Location
- 11775 Hewitt Road Brooklyn, Michigan United States 42°05′32″N 84°16′57″W﻿ / ﻿42.09222°N 84.28250°W

Information
- Type: Public
- Motto: It's a Great day to be a Golden Eagle!
- School district: Columbia School District
- Principal: Rich Okoniewski
- Teaching staff: 31.38 (on FTE basis)
- Grades: 7 to 12
- Enrollment: 638 (2024-2025)
- Student to teacher ratio: 19.89
- Colors: Blue and gold
- Athletics conference: Cascades conference
- Mascot: Golden Eagle
- Nickname: Golden Eagles
- Rival: Napoleon Pirates
- Website: CCHS home page

= Columbia Central High School (Brooklyn, Michigan) =

Columbia Central High School is a public high school located in Brooklyn, Michigan. The school serves about 650 students in grades 7 to 12. It is part of the Columbia School District. Columbia Central High School services students from Columbia Township, as well as outlying areas of Brooklyn, Clarklake, Norvell, and Cement City.

==History==
In 1984, the school made national headlines after the school's then sole black student reported experiencing anti-black racism.

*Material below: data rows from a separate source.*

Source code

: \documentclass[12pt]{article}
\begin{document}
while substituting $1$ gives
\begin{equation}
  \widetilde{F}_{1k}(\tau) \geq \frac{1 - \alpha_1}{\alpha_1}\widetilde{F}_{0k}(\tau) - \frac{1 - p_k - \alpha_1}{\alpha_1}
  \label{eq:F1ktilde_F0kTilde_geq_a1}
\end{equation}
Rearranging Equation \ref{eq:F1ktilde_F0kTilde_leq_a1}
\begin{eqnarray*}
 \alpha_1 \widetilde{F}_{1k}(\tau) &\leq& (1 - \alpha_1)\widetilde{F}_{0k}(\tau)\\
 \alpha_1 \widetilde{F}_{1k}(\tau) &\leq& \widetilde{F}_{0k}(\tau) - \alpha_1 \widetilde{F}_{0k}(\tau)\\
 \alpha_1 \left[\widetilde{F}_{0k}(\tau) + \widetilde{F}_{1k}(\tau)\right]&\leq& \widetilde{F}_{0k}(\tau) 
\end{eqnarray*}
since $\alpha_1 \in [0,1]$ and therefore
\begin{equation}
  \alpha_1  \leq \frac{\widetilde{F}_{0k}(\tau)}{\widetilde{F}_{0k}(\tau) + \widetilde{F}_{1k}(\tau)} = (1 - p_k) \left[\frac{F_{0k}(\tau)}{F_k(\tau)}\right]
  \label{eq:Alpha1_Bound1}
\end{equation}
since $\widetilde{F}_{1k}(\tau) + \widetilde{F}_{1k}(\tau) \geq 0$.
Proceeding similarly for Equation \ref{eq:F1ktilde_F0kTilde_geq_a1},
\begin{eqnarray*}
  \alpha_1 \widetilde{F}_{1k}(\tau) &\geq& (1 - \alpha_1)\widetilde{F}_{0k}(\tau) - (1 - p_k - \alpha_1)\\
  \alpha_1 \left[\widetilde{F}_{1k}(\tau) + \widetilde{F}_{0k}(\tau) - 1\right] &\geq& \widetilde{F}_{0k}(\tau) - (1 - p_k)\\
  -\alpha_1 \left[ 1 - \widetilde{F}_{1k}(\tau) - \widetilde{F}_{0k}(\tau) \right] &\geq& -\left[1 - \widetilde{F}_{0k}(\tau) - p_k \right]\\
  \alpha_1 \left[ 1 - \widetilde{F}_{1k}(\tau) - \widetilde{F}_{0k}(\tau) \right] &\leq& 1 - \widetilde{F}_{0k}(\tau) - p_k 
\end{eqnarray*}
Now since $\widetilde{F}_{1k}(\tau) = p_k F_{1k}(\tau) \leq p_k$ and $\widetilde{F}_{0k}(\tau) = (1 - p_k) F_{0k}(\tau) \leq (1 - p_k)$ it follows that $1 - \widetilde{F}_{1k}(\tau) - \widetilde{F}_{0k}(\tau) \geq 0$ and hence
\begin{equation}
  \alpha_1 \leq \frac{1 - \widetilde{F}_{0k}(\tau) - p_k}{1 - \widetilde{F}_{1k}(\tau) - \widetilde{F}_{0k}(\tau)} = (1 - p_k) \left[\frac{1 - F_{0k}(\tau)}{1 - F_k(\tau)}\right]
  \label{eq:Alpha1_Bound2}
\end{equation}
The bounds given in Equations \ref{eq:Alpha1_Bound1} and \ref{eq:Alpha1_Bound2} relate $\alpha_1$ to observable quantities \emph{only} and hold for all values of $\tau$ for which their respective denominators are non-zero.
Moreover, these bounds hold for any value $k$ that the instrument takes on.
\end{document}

In 2026, a Robotics competition was held at the high school.

==Athletics==
It is classified as a Class B school by the Michigan High School Athletic Association (MHSAA). The school's mascot is the Golden Eagle, and athletic teams compete in the Cascades Conference with Addison, East Jackson, Hanover-Horton, Grass Lake, Michigan Center, Manchester, and Vandercook Lake.